About this task: Whenever the string "Restart" appears in a line below, please copy the line out.

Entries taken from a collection
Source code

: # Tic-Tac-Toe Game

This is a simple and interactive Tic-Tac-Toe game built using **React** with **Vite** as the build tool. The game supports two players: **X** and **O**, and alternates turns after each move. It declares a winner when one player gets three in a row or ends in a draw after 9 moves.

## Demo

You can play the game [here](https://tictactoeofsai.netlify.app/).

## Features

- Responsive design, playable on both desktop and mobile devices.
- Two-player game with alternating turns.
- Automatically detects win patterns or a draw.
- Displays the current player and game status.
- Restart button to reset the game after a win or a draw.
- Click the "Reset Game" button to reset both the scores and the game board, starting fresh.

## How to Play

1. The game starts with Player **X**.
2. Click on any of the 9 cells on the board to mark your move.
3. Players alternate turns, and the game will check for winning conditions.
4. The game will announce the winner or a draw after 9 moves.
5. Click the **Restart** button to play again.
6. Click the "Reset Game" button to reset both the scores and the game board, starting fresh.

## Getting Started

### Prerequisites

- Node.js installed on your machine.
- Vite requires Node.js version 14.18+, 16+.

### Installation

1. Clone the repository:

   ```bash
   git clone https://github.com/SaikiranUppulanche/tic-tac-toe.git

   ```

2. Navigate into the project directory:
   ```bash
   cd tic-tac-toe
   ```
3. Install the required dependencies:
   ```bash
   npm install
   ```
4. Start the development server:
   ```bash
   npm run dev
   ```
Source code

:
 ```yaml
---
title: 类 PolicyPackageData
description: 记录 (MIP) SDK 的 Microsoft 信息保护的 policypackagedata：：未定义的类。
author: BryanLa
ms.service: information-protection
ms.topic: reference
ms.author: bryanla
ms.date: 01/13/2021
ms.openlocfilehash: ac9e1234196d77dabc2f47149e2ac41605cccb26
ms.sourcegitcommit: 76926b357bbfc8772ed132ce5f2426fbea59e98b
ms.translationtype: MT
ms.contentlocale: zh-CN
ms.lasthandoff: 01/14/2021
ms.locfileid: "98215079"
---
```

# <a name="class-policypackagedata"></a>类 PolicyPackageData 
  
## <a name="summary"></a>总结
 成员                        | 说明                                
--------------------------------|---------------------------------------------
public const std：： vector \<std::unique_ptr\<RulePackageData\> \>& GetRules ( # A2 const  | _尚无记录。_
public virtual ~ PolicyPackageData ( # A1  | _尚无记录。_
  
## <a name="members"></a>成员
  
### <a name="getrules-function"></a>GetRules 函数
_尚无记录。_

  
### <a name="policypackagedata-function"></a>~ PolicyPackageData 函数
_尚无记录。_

Answer space:
- Restart button to reset the game after a win or a draw.
5. Click the **Restart** button to play again.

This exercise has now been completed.